Хотя дождь шел целый день, Сатьяраджу этого не замечал. Он сидел под импровизированным навесом из листьев пальмировой пальмы, полностью погруженный в свое видéние, не меркнущее ни на миг. Часов в девять вечера какие-то проходящие мимо мальчики из числа хариджан, услышали звук омкара дхвани, исходящий от того места, где сидел Сатьяраджу. Не понимая, что это за странный звук, они побежали в деревню и рассказали о нем односельчанам. Некоторые люди пошли разобраться и тоже услышали омкара дхвани, исходящий от юноши. Звук был слышен приблизительно три четверти часа, и все это время селяне стояли в стороне, слушая в благоговейном молчании.

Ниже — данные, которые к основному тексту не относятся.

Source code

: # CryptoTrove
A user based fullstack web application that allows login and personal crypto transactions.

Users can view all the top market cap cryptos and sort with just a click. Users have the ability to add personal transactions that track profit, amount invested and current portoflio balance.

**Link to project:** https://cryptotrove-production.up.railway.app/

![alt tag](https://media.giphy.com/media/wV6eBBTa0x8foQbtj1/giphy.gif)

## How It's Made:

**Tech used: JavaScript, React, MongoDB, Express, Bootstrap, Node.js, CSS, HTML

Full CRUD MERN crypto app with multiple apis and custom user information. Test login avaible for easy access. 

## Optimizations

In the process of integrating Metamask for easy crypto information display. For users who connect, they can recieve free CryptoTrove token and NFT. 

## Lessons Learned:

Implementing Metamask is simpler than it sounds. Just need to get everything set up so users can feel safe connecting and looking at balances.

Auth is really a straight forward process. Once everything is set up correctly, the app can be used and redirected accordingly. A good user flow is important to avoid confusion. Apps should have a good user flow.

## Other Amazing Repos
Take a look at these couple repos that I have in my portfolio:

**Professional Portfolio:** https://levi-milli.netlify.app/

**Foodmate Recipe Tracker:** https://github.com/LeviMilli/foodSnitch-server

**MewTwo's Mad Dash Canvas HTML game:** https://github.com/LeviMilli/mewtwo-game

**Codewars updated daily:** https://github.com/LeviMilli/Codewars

Наконец, когда звук утих, они осмелились подойти к Сатьяраджу, подняли его и отнесли домой.

Дома сестра дала ему молока. После того как юноша выпил молоко, божественный трепет, объявший его ум, несколько ослаб – ослаб до такой степени, что Сатьяраджу захотел спать и отправился в постель. Он и не знал, что это был последний раз, когда он сможет достаточно долго поспать за ближайшие годы: все последующие двенадцать лет, пока продолжался тапас, Сатьяраджу почти не спал. Порой он впадал в дрему на несколько минут во время перерывов в самадхи, но и тогда не покидал своего места, или асаны, – ни разу не ложился спать на протяжении всего тапаса!

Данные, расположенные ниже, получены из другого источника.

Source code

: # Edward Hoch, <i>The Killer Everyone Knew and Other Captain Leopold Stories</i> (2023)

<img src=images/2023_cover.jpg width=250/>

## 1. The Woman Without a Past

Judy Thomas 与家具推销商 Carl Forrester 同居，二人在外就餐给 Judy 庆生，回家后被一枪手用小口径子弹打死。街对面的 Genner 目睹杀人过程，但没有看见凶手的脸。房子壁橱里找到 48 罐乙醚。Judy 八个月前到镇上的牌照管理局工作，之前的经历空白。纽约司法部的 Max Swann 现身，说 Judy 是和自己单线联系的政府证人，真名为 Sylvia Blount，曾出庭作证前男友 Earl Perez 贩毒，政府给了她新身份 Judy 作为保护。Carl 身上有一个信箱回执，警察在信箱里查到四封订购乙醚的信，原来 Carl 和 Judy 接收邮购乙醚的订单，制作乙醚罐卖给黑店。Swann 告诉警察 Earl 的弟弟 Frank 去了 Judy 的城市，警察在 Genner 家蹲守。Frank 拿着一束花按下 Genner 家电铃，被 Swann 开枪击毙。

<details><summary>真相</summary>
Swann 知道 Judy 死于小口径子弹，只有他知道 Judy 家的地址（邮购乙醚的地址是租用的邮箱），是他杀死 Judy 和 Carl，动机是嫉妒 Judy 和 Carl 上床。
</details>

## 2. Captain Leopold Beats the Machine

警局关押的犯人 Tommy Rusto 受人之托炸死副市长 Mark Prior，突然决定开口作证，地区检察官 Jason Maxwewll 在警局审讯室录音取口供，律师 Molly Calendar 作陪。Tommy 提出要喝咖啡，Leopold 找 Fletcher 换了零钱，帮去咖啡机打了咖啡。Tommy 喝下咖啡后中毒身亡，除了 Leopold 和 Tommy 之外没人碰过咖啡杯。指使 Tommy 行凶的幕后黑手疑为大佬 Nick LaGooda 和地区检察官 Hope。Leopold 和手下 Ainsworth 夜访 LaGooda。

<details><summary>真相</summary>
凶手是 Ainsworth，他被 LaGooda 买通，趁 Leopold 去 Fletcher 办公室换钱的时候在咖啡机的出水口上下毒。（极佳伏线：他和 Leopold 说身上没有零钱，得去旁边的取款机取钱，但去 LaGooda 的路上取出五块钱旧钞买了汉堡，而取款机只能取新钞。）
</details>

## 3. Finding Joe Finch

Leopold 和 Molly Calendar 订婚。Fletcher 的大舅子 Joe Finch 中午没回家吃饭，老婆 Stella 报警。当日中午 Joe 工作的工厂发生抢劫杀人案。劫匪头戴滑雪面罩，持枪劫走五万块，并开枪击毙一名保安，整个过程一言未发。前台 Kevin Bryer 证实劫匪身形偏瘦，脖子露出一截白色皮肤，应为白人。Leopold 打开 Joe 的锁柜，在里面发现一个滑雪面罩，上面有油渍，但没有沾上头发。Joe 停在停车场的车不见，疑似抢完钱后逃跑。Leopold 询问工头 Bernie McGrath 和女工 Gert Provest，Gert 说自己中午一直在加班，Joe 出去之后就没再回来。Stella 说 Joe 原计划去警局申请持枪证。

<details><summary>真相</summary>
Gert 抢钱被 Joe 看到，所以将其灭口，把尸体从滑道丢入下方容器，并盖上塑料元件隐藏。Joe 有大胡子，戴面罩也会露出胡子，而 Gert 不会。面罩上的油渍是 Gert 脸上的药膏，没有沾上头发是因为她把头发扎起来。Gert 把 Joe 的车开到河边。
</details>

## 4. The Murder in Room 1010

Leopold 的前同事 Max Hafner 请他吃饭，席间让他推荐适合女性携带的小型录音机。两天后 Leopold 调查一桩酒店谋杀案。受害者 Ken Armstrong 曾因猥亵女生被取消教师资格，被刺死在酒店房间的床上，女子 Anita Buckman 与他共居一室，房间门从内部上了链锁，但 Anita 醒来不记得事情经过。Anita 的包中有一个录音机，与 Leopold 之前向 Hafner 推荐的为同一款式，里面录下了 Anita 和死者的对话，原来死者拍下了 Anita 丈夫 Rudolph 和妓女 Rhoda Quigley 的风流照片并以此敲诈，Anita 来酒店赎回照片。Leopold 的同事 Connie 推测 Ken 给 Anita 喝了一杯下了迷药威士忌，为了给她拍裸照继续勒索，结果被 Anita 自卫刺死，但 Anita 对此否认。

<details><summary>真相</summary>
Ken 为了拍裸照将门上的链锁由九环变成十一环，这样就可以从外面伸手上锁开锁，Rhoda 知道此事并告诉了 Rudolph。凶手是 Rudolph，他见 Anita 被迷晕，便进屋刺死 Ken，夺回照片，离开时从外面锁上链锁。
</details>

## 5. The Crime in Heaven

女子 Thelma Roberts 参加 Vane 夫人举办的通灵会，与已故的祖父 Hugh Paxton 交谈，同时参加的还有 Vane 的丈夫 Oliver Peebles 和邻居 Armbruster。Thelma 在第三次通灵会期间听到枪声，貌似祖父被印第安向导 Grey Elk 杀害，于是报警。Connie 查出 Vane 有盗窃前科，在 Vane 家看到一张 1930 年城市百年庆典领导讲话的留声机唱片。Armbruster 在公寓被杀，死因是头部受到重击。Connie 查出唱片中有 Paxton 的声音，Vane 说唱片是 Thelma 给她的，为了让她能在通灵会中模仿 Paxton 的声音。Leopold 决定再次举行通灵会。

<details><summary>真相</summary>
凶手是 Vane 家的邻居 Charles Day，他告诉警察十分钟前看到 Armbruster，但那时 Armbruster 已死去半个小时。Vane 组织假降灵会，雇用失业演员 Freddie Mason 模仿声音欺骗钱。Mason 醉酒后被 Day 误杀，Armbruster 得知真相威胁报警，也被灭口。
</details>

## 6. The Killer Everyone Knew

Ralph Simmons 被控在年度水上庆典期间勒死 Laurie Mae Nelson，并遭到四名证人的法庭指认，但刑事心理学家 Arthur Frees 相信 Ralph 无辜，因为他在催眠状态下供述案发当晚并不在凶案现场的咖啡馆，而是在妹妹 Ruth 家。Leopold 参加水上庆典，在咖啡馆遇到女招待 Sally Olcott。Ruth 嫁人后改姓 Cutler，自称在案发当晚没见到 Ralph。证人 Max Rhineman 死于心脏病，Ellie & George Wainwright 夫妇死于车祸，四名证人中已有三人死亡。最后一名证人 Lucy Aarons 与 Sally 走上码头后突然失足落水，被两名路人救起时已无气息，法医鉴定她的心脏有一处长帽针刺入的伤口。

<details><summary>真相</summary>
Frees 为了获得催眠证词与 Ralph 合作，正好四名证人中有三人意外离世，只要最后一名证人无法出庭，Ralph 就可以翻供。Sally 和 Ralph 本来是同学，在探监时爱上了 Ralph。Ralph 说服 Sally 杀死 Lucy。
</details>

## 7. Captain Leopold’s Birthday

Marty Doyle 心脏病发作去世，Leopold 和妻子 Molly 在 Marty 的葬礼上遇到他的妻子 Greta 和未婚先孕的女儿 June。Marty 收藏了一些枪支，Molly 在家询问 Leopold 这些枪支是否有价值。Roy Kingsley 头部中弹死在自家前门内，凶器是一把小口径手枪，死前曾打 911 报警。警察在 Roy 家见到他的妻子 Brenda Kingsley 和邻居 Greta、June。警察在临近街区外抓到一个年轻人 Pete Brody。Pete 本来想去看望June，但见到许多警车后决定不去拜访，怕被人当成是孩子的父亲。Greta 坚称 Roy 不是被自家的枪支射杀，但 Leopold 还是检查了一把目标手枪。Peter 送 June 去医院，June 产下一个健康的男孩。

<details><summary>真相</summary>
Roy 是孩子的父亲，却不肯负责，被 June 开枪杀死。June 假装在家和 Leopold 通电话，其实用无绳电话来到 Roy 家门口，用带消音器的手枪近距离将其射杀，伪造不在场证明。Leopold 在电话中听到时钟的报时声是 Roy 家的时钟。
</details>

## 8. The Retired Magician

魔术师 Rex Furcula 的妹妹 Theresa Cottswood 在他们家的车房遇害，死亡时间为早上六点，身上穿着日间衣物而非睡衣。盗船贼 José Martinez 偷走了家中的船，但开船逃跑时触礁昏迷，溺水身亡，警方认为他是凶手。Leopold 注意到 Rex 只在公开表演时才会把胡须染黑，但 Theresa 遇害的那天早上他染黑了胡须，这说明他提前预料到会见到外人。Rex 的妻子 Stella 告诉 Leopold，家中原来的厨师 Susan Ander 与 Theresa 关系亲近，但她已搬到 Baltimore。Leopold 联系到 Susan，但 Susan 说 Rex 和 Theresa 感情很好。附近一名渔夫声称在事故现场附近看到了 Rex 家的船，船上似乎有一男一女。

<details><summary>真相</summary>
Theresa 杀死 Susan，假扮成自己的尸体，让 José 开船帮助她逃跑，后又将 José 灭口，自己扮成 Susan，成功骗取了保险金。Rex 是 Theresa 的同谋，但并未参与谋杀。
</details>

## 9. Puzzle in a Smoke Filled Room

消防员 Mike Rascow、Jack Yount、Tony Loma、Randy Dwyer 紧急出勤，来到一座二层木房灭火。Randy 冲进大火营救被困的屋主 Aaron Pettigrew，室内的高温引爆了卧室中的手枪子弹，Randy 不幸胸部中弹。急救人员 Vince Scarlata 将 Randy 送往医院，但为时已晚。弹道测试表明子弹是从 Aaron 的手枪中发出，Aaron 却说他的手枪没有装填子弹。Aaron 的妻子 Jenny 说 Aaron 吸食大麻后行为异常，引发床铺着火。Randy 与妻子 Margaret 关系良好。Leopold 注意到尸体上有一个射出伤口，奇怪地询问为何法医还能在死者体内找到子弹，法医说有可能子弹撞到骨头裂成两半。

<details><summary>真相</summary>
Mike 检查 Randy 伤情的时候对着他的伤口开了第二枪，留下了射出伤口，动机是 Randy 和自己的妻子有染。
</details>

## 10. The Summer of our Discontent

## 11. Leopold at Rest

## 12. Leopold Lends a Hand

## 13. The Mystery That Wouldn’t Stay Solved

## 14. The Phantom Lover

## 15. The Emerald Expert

День третий – вторник, 9 августа 1949 года

После освежающего ночного сна Сатьяраджу встал приблизительно в половину седьмого и съел легкий завтрак из идли и чатни, приготовленный для него сестрой. Когда он завершил завтрак, его сознанием снова завладело божественное видение озаренного светом шивалингама и звук омкара дхвани, после чего юноша опять отправился на дамбу канала, где божественное переживание овладело им впервые. Придя на место, он ощутил сильнейший физический дискомфорт, затем началась рвота и диарея. Пока ему было плохо, за ним присматривал его приятель Говинда, увязавшийся за ним. Вскоре Сатьяраджу снова погрузился в созерцание божественного видения.

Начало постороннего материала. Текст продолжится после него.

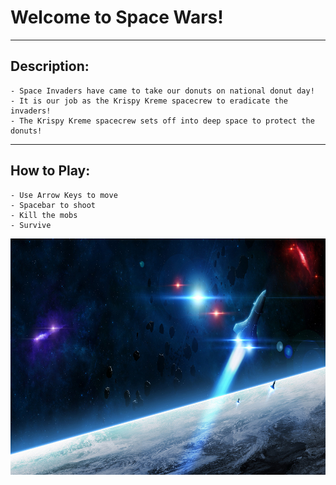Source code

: # Welcome to Space Wars!
 
---


## Description:
    - Space Invaders have came to take our donuts on national donut day!
    - It is our job as the Krispy Kreme spacecrew to eradicate the invaders!
    - The Krispy Kreme spacecrew sets off into deep space to protect the donuts!


---

## How to Play:
    - Use Arrow Keys to move
    - Spacebar to shoot
    - Kill the mobs
    - Survive
    
    
![alt text](https://github.com/Chasinggoodgrades/Spacewars/blob/master/images/startscreen.png "Logo Title Text 1")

Позже тем же утром на дамбу канала пришла одна женщина из деревни, твердо уверовавшая, что Сатьяраджу теперь стал бала-йоги. Она совершила поклонение, зажгла благовония и возложила цветы, а также принесла кокос в качестве подношения. Завершив ритуал поклонения, женщина взяла кусочки кокоса и совершила прасад (священное подношение). Позже тем же утром селяне по собственному почину решили под ближайшим деревом баньян соорудить для Сатьяраджу пандал (тент) из листьев пальмировой пальмы. Работа над пандалом была завершена приблизительно в половине четвертого. Затем эти люди приблизились к Сатьяраджу и пригласили его обосноваться под нововозведенным пандалом. Сатьяраджу принял приглашение и занял приготовленное для него место.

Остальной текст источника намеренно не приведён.